Predicted values and intervals based on a fitted model object.
# S3 method for splm
predict(
object,
newdata,
se.fit = FALSE,
scale = NULL,
df = Inf,
interval = c("none", "confidence", "prediction"),
level = 0.95,
type = c("response", "terms"),
local,
terms = NULL,
na.action = na.fail,
...
)
# S3 method for spautor
predict(
object,
newdata,
se.fit = FALSE,
scale = NULL,
df = Inf,
interval = c("none", "confidence", "prediction"),
level = 0.95,
type = c("response", "terms"),
local,
terms = NULL,
na.action = na.fail,
...
)
# S3 method for splm_list
predict(
object,
newdata,
se.fit = FALSE,
scale = NULL,
df = Inf,
interval = c("none", "confidence", "prediction"),
level = 0.95,
type = c("response", "terms"),
local,
terms = NULL,
na.action = na.fail,
...
)
# S3 method for spautor_list
predict(
object,
newdata,
se.fit = FALSE,
scale = NULL,
df = Inf,
interval = c("none", "confidence", "prediction"),
level = 0.95,
type = c("response", "terms"),
local,
terms = NULL,
na.action = na.fail,
...
)
# S3 method for splmRF
predict(object, newdata, local, ...)
# S3 method for spautorRF
predict(object, newdata, local, ...)
# S3 method for splmRF_list
predict(object, newdata, local, ...)
# S3 method for spautorRF_list
predict(object, newdata, local, ...)
# S3 method for spglm
predict(
object,
newdata,
type = c("link", "response", "terms"),
se.fit = FALSE,
interval = c("none", "confidence", "prediction"),
level = 0.95,
dispersion = NULL,
terms = NULL,
local,
var_correct = TRUE,
newdata_size,
na.action = na.fail,
...
)
# S3 method for spgautor
predict(
object,
newdata,
type = c("link", "response", "terms"),
se.fit = FALSE,
interval = c("none", "confidence", "prediction"),
level = 0.95,
dispersion = NULL,
terms = NULL,
local,
var_correct = TRUE,
newdata_size,
na.action = na.fail,
...
)
# S3 method for spglm_list
predict(
object,
newdata,
type = c("link", "response", "terms"),
se.fit = FALSE,
interval = c("none", "confidence", "prediction"),
level = 0.95,
dispersion = NULL,
terms = NULL,
local,
var_correct = TRUE,
newdata_size,
na.action = na.fail,
...
)
# S3 method for spgautor_list
predict(
object,
newdata,
type = c("link", "response", "terms"),
se.fit = FALSE,
interval = c("none", "confidence", "prediction"),
level = 0.95,
dispersion = NULL,
terms = NULL,
local,
var_correct = TRUE,
newdata_size,
na.action = na.fail,
...
)A fitted model object.
A data frame or sf object in which to
look for variables with which to predict. If a data frame, newdata
must contain all variables used by formula(object) and all variables
representing coordinates. If an sf object, newdata must contain
all variables used by formula(object) and coordinates are obtained
from the geometry of newdata. If omitted, missing data from the
fitted model object are used.
A logical indicating if standard errors are returned.
The default is FALSE.
A numeric constant by which to scale the regular standard errors and intervals.

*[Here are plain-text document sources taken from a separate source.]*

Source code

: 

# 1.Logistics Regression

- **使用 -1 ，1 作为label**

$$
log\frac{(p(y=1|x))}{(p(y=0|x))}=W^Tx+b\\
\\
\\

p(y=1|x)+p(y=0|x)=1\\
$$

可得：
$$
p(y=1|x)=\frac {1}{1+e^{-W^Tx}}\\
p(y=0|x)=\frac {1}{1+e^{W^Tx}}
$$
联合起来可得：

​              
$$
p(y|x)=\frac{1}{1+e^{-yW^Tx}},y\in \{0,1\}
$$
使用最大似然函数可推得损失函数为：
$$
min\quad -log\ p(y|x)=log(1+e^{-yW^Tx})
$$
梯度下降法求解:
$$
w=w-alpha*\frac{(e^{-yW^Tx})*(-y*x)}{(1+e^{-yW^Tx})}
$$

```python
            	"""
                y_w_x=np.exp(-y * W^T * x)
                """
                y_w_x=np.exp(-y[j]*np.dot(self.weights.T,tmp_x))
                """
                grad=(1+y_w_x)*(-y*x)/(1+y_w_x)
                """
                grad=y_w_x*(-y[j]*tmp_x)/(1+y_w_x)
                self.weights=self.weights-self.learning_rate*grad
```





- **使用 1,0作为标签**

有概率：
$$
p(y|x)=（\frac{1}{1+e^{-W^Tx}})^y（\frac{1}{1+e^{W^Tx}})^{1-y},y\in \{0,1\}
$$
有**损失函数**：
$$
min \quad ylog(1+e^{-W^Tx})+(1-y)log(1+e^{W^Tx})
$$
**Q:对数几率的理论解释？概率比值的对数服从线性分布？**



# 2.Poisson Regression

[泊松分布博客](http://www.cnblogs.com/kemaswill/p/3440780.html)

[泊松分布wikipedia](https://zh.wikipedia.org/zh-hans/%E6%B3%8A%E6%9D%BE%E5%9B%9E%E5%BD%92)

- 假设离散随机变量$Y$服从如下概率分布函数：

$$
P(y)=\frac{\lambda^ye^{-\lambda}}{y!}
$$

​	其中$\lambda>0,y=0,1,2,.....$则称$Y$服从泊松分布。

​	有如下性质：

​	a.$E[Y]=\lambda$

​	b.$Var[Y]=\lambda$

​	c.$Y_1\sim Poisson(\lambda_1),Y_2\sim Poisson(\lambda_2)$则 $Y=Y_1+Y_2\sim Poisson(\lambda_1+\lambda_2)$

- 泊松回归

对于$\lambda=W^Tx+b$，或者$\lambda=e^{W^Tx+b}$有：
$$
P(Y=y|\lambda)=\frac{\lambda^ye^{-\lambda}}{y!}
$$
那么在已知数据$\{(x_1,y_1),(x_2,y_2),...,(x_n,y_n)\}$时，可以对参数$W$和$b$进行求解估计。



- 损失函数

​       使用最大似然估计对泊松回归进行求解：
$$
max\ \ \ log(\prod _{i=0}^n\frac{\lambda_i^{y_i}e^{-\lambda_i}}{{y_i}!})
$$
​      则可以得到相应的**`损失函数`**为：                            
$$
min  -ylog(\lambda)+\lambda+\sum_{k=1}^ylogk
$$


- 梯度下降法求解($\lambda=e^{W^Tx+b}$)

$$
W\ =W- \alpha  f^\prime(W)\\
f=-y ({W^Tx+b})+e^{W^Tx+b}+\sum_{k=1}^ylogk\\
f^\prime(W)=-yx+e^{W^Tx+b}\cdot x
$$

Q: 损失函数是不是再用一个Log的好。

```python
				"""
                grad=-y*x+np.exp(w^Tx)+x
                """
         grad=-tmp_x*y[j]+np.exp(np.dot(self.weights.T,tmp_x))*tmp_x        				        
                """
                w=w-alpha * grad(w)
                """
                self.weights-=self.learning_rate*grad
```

Similar to but slightly different than scale for stats::predict.lm(), because
predictions form a spatial model may have different residual variances for each
observation in newdata. The default is NULL, which returns
the regular standard errors and intervals.
Degrees of freedom to use for confidence or prediction intervals
(ignored if scale is not specified). The default is Inf.
Type of interval calculation. The default is "none".
Other options are "confidence" (for confidence intervals) and
"prediction" (for prediction intervals). When interval
is "none" or "prediction", predictions are returned (and when
requested, their corresponding uncertainties). When interval
is "confidence", mean estimates are returned (and when
requested, their corresponding uncertainties). This "none" behavior
differs from that of lm(), as lm() returns confidence
uncertainties (in .$se.fit).
Tolerance/confidence level. The default is 0.95.
The prediction type, either on the response scale, link scale (only for
spglm() or spgautor() model objects), or terms scale.
A optional logical or list controlling the big data approximation. If omitted, local
is set to TRUE or FALSE based on the observed data sample size (i.e., sample size of the fitted
model object) -- if the sample size exceeds 10,000, local is
set to TRUE, otherwise it is set to FALSE. This default behavior
occurs because main computational
burden of the big data approximation depends almost exclusively on the
observed data sample size, not the number of predictions desired
(which we feel is not intuitive at first glance).
If local is FALSE, no big data approximation
is implemented. If a list is provided, the following arguments detail the big
data approximation:
method: The big data approximation method. If method = "all",
all observations are used and size is ignored. If method = "distance",
the size data observations closest (in terms of Euclidean distance)
to the observation requiring prediction are used.
If method = "covariance", the size data observations
with the highest covariance with the observation requiring prediction are used.
If random effects and partition factors are not used in estimation and
the spatial covariance function is monotone decreasing,
"distance" and "covariance" are equivalent. The default
is "covariance". Only used with models fit using splm() or spglm().
size: The number of data observations to use when method
is "distance" or "covariance". The default is 100. Only used
with models fit using splm() or spglm().
parallel: If TRUE, parallel processing via the
parallel package is automatically used. This can significantly speed
up computations even when method = "all" (i.e., no big data
approximation is used), as predictions
are spread out over multiple cores. The default is FALSE.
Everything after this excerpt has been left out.